[ENTRIES SHOWN]

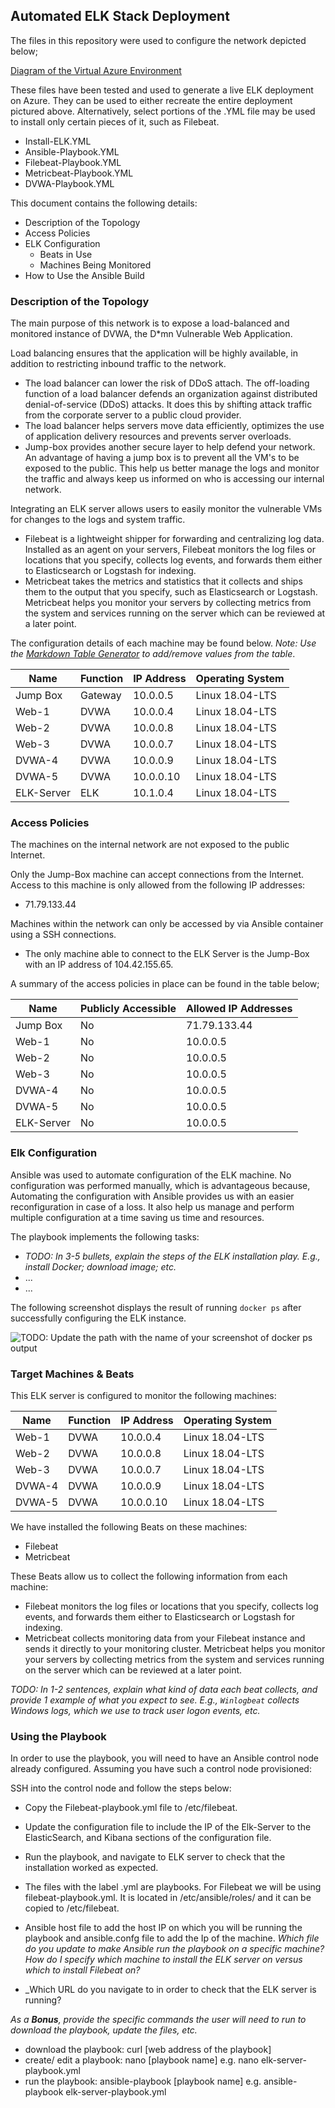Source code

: ## Automated ELK Stack Deployment

The files in this repository were used to configure the network depicted below;

[Diagram of the Virtual Azure Environment](https://drive.google.com/file/d/1F6Owu1kfAbLom1ybzgAjYDTiqUF1E0K-/view?usp=sharing)

These files have been tested and used to generate a live ELK deployment on Azure. They can be used to either recreate the entire deployment pictured above. Alternatively, select portions of the .YML file may be used to install only certain pieces of it, such as Filebeat.

  - Install-ELK.YML
  - Ansible-Playbook.YML
  - Filebeat-Playbook.YML
  - Metricbeat-Playbook.YML
  - DVWA-Playbook.YML

This document contains the following details:
- Description of the Topology
- Access Policies
- ELK Configuration
  - Beats in Use
  - Machines Being Monitored
- How to Use the Ansible Build


### Description of the Topology

The main purpose of this network is to expose a load-balanced and monitored instance of DVWA, the D*mn Vulnerable Web Application.

Load balancing ensures that the application will be highly available, in addition to restricting inbound traffic to the network.
- The load balancer can lower the risk of DDoS attach. The off-loading function of a load balancer defends an organization against distributed denial-of-service (DDoS) attacks. It does this by shifting attack traffic from the corporate server to a public cloud provider.
- The load balancer helps servers move data efficiently, optimizes the use of application delivery resources and prevents server overloads.
- Jump-box provides another secure layer to help defend your network. An advantage of having a jump box is to prevent all the VM's to be exposed to the public. This help us better manage the logs and monitor the traffic and always keep us informed on who is accessing our internal network.

Integrating an ELK server allows users to easily monitor the vulnerable VMs for changes to the logs and system traffic.
- Filebeat is a lightweight shipper for forwarding and centralizing log data. Installed as an agent on your servers, Filebeat monitors the log files or locations that you specify, collects log events, and forwards them either to Elasticsearch or Logstash for indexing.
- Metricbeat takes the metrics and statistics that it collects and ships them to the output that you specify, such as Elasticsearch or Logstash. Metricbeat helps you monitor your servers by collecting metrics from the system and services running on the server which can be reviewed at a later point.

The configuration details of each machine may be found below.
_Note: Use the [Markdown Table Generator](http://www.tablesgenerator.com/markdown_tables) to add/remove values from the table_.

| Name       | Function | IP Address | Operating System |
|------------|----------|------------|------------------|
| Jump Box   | Gateway  | 10.0.0.5   | Linux 18.04-LTS  |
| Web-1      | DVWA     | 10.0.0.4   | Linux 18.04-LTS  |
| Web-2      | DVWA     | 10.0.0.8   | Linux 18.04-LTS  |
| Web-3      | DVWA     | 10.0.0.7   | Linux 18.04-LTS  |
| DVWA-4     | DVWA     | 10.0.0.9   | Linux 18.04-LTS  |
| DVWA-5     | DVWA     | 10.0.0.10  | Linux 18.04-LTS  |
| ELK-Server | ELK      | 10.1.0.4   | Linux 18.04-LTS  |

### Access Policies

The machines on the internal network are not exposed to the public Internet.

Only the Jump-Box machine can accept connections from the Internet. Access to this machine is only allowed from the following IP addresses:
- 71.79.133.44

Machines within the network can only be accessed by via Ansible container using a SSH connections.
- The only machine able to connect to the ELK Server is the Jump-Box with an IP address of 104.42.155.65.

A summary of the access policies in place can be found in the table below;

| Name       | Publicly Accessible | Allowed IP Addresses |
|------------|---------------------|----------------------|
| Jump Box   | No                  | 71.79.133.44         |
| Web-1      | No                  | 10.0.0.5             |
| Web-2      | No                  | 10.0.0.5             |
| Web-3      | No                  | 10.0.0.5             |
| DVWA-4     | No                  | 10.0.0.5             |
| DVWA-5     | No                  | 10.0.0.5             |
| ELK-Server | No                  | 10.0.0.5             |

### Elk Configuration

Ansible was used to automate configuration of the ELK machine. No configuration was performed manually, which is advantageous because, Automating the configuration with Ansible provides us with an easier reconfiguration in case of a loss. It also help us manage and perform multiple configuration at a time saving us time and resources.

The playbook implements the following tasks:
- _TODO: In 3-5 bullets, explain the steps of the ELK installation play. E.g., install Docker; download image; etc._
- ...
- ...

The following screenshot displays the result of running `docker ps` after successfully configuring the ELK instance.

![TODO: Update the path with the name of your screenshot of docker ps output](Images/docker_ps_output.png)

### Target Machines & Beats
This ELK server is configured to monitor the following machines:

| Name   | Function | IP Address | Operating System |
|--------|----------|------------|------------------|
| Web-1  | DVWA     | 10.0.0.4   | Linux 18.04-LTS  |
| Web-2  | DVWA     | 10.0.0.8   | Linux 18.04-LTS  |
| Web-3  | DVWA     | 10.0.0.7   | Linux 18.04-LTS  |
| DVWA-4 | DVWA     | 10.0.0.9   | Linux 18.04-LTS  |
| DVWA-5 | DVWA     | 10.0.0.10  | Linux 18.04-LTS  |

We have installed the following Beats on these machines:
- Filebeat
- Metricbeat

These Beats allow us to collect the following information from each machine:
- Filebeat monitors the log files or locations that you specify, collects log events, and forwards them either to Elasticsearch or Logstash for indexing.
- Metricbeat collects monitoring data from your Filebeat instance and sends it directly to your monitoring cluster. Metricbeat helps you monitor your servers by collecting metrics from the system and services running on the server which can be reviewed at a later point.

_TODO: In 1-2 sentences, explain what kind of data each beat collects, and provide 1 example of what you expect to see. E.g., `Winlogbeat` collects Windows logs, which we use to track user logon events, etc._

### Using the Playbook
In order to use the playbook, you will need to have an Ansible control node already configured. Assuming you have such a control node provisioned:

SSH into the control node and follow the steps below:
- Copy the Filebeat-playbook.yml file to /etc/filebeat.
- Update the configuration file to include the IP of the Elk-Server to the ElasticSearch, and Kibana sections of the configuration file.
- Run the playbook, and navigate to ELK server to check that the installation worked as expected.

- The files with the label .yml are playbooks. For Filebeat we will be using filebeat-playbook.yml. It is located in /etc/ansible/roles/ and it can be copied to /etc/filebeat.

- Ansible host file to add the host IP on which you will be running the playbook and ansible.confg file to add the Ip of the machine.
_Which file do you update to make Ansible run the playbook on a specific machine? How do I specify which machine to install the ELK server on versus which to install Filebeat on?_
- _Which URL do you navigate to in order to check that the ELK server is running?

_As a **Bonus**, provide the specific commands the user will need to run to download the playbook, update the files, etc._
- download the playbook: curl [web address of the playbook]
- create/ edit a playbook: nano [playbook name] e.g. nano elk-server-playbook.yml
- run the playbook: ansible-playbook [playbook name] e.g. ansible-playbook elk-server-playbook.yml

[/ENTRIES SHOWN]

- _DESCRIPTION OF THE TASK_: Reproduce each line of the records exactly, omitting any picture.

- _RESPONSE_:
Source code

: ## Automated ELK Stack Deployment

The files in this repository were used to configure the network depicted below;

[Diagram of the Virtual Azure Environment](https://drive.google.com/file/d/1F6Owu1kfAbLom1ybzgAjYDTiqUF1E0K-/view?usp=sharing)

These files have been tested and used to generate a live ELK deployment on Azure. They can be used to either recreate the entire deployment pictured above. Alternatively, select portions of the .YML file may be used to install only certain pieces of it, such as Filebeat.

  - Install-ELK.YML
  - Ansible-Playbook.YML
  - Filebeat-Playbook.YML
  - Metricbeat-Playbook.YML
  - DVWA-Playbook.YML

This document contains the following details:
- Description of the Topology
- Access Policies
- ELK Configuration
  - Beats in Use
  - Machines Being Monitored
- How to Use the Ansible Build


### Description of the Topology

The main purpose of this network is to expose a load-balanced and monitored instance of DVWA, the D*mn Vulnerable Web Application.

Load balancing ensures that the application will be highly available, in addition to restricting inbound traffic to the network.
- The load balancer can lower the risk of DDoS attach. The off-loading function of a load balancer defends an organization against distributed denial-of-service (DDoS) attacks. It does this by shifting attack traffic from the corporate server to a public cloud provider.
- The load balancer helps servers move data efficiently, optimizes the use of application delivery resources and prevents server overloads.
- Jump-box provides another secure layer to help defend your network. An advantage of having a jump box is to prevent all the VM's to be exposed to the public. This help us better manage the logs and monitor the traffic and always keep us informed on who is accessing our internal network.

Integrating an ELK server allows users to easily monitor the vulnerable VMs for changes to the logs and system traffic.
- Filebeat is a lightweight shipper for forwarding and centralizing log data. Installed as an agent on your servers, Filebeat monitors the log files or locations that you specify, collects log events, and forwards them either to Elasticsearch or Logstash for indexing.
- Metricbeat takes the metrics and statistics that it collects and ships them to the output that you specify, such as Elasticsearch or Logstash. Metricbeat helps you monitor your servers by collecting metrics from the system and services running on the server which can be reviewed at a later point.

The configuration details of each machine may be found below.
_Note: Use the [Markdown Table Generator](http://www.tablesgenerator.com/markdown_tables) to add/remove values from the table_.

| Name       | Function | IP Address | Operating System |
|------------|----------|------------|------------------|
| Jump Box   | Gateway  | 10.0.0.5   | Linux 18.04-LTS  |
| Web-1      | DVWA     | 10.0.0.4   | Linux 18.04-LTS  |
| Web-2      | DVWA     | 10.0.0.8   | Linux 18.04-LTS  |
| Web-3      | DVWA     | 10.0.0.7   | Linux 18.04-LTS  |
| DVWA-4     | DVWA     | 10.0.0.9   | Linux 18.04-LTS  |
| DVWA-5     | DVWA     | 10.0.0.10  | Linux 18.04-LTS  |
| ELK-Server | ELK      | 10.1.0.4   | Linux 18.04-LTS  |

### Access Policies

The machines on the internal network are not exposed to the public Internet.

Only the Jump-Box machine can accept connections from the Internet. Access to this machine is only allowed from the following IP addresses:
- 71.79.133.44

Machines within the network can only be accessed by via Ansible container using a SSH connections.
- The only machine able to connect to the ELK Server is the Jump-Box with an IP address of 104.42.155.65.

A summary of the access policies in place can be found in the table below;

| Name       | Publicly Accessible | Allowed IP Addresses |
|------------|---------------------|----------------------|
| Jump Box   | No                  | 71.79.133.44         |
| Web-1      | No                  | 10.0.0.5             |
| Web-2      | No                  | 10.0.0.5             |
| Web-3      | No                  | 10.0.0.5             |
| DVWA-4     | No                  | 10.0.0.5             |
| DVWA-5     | No                  | 10.0.0.5             |
| ELK-Server | No                  | 10.0.0.5             |

### Elk Configuration

Ansible was used to automate configuration of the ELK machine. No configuration was performed manually, which is advantageous because, Automating the configuration with Ansible provides us with an easier reconfiguration in case of a loss. It also help us manage and perform multiple configuration at a time saving us time and resources.

The playbook implements the following tasks:
- _TODO: In 3-5 bullets, explain the steps of the ELK installation play. E.g., install Docker; download image; etc._
- ...
- ...

The following screenshot displays the result of running `docker ps` after successfully configuring the ELK instance.

![TODO: Update the path with the name of your screenshot of docker ps output](Images/docker_ps_output.png)

### Target Machines & Beats
This ELK server is configured to monitor the following machines:

| Name   | Function | IP Address | Operating System |
|--------|----------|------------|------------------|
| Web-1  | DVWA     | 10.0.0.4   | Linux 18.04-LTS  |
| Web-2  | DVWA     | 10.0.0.8   | Linux 18.04-LTS  |
| Web-3  | DVWA     | 10.0.0.7   | Linux 18.04-LTS  |
| DVWA-4 | DVWA     | 10.0.0.9   | Linux 18.04-LTS  |
| DVWA-5 | DVWA     | 10.0.0.10  | Linux 18.04-LTS  |

We have installed the following Beats on these machines:
- Filebeat
- Metricbeat

These Beats allow us to collect the following information from each machine:
- Filebeat monitors the log files or locations that you specify, collects log events, and forwards them either to Elasticsearch or Logstash for indexing.
- Metricbeat collects monitoring data from your Filebeat instance and sends it directly to your monitoring cluster. Metricbeat helps you monitor your servers by collecting metrics from the system and services running on the server which can be reviewed at a later point.

_TODO: In 1-2 sentences, explain what kind of data each beat collects, and provide 1 example of what you expect to see. E.g., `Winlogbeat` collects Windows logs, which we use to track user logon events, etc._

### Using the Playbook
In order to use the playbook, you will need to have an Ansible control node already configured. Assuming you have such a control node provisioned:

SSH into the control node and follow the steps below:
- Copy the Filebeat-playbook.yml file to /etc/filebeat.
- Update the configuration file to include the IP of the Elk-Server to the ElasticSearch, and Kibana sections of the configuration file.
- Run the playbook, and navigate to ELK server to check that the installation worked as expected.

- The files with the label .yml are playbooks. For Filebeat we will be using filebeat-playbook.yml. It is located in /etc/ansible/roles/ and it can be copied to /etc/filebeat.

- Ansible host file to add the host IP on which you will be running the playbook and ansible.confg file to add the Ip of the machine.
_Which file do you update to make Ansible run the playbook on a specific machine? How do I specify which machine to install the ELK server on versus which to install Filebeat on?_
- _Which URL do you navigate to in order to check that the ELK server is running?

_As a **Bonus**, provide the specific commands the user will need to run to download the playbook, update the files, etc._
- download the playbook: curl [web address of the playbook]
- create/ edit a playbook: nano [playbook name] e.g. nano elk-server-playbook.yml
- run the playbook: ansible-playbook [playbook name] e.g. ansible-playbook elk-server-playbook.yml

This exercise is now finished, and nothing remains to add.